Task prompt
Copy out all the lines of the data that hold the word "never".

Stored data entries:
********************
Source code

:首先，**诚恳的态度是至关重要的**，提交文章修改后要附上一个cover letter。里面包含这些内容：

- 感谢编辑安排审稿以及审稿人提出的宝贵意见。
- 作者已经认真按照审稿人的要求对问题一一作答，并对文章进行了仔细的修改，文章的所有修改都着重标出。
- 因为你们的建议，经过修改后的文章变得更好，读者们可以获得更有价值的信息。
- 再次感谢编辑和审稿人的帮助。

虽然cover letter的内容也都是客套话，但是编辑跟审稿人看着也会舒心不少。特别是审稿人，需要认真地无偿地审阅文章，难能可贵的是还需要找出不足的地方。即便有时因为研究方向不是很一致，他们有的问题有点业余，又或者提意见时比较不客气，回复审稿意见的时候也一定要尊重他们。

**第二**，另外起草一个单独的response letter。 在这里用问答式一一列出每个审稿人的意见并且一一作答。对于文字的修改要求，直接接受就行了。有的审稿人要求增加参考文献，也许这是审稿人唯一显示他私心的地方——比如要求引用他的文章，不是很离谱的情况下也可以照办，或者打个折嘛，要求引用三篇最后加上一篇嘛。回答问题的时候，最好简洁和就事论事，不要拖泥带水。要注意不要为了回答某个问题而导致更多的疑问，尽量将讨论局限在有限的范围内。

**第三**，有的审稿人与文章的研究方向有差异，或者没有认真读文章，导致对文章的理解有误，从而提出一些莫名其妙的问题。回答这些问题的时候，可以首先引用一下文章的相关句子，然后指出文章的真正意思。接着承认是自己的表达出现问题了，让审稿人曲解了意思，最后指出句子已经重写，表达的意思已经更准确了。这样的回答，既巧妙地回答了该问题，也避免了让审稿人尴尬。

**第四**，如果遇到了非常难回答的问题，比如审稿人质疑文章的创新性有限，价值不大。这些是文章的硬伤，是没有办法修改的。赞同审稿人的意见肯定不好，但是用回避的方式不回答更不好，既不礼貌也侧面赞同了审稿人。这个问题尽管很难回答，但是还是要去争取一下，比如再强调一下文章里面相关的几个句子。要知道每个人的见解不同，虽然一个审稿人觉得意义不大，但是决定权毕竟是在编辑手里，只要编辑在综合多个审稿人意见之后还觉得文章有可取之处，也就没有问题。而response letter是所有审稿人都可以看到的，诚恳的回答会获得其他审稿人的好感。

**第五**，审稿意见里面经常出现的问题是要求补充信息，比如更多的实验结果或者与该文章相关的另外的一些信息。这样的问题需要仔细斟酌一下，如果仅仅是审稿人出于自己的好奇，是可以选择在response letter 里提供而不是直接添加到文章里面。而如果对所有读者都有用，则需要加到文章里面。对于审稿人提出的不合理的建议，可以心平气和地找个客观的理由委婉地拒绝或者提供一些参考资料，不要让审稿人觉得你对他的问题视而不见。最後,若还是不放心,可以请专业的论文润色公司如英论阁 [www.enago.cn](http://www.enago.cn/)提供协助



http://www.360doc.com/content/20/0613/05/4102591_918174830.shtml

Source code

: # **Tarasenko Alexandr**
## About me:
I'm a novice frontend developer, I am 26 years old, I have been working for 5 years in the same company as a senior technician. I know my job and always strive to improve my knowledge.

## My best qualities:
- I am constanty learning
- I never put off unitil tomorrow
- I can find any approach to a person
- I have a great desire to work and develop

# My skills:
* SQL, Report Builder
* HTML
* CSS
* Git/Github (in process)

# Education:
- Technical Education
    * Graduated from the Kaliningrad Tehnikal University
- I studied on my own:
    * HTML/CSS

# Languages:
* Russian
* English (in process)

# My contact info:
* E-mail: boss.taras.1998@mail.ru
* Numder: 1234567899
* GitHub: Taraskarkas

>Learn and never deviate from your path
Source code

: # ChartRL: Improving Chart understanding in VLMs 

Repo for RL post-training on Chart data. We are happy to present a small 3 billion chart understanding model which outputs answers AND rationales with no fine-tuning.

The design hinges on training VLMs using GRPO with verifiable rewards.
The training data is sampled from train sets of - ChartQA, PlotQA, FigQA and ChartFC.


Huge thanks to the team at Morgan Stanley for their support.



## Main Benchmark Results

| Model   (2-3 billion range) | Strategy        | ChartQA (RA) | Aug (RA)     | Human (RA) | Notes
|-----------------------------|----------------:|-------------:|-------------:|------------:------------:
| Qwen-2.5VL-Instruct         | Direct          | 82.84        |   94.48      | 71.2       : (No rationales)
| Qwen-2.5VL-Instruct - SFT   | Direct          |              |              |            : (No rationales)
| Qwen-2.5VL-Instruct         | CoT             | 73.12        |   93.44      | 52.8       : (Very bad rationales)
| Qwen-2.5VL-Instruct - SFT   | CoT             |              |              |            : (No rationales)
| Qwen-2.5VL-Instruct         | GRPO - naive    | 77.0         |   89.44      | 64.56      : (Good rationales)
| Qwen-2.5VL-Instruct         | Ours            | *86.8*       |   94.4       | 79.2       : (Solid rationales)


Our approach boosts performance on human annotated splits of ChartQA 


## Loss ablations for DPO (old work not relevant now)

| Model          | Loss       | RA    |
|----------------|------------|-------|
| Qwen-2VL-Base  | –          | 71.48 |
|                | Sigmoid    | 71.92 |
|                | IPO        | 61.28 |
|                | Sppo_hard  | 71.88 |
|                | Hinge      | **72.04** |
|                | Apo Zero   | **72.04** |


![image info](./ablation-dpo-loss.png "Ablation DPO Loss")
********************
Finished exercise
- I never put off unitil tomorrow
>Learn and never deviate from your path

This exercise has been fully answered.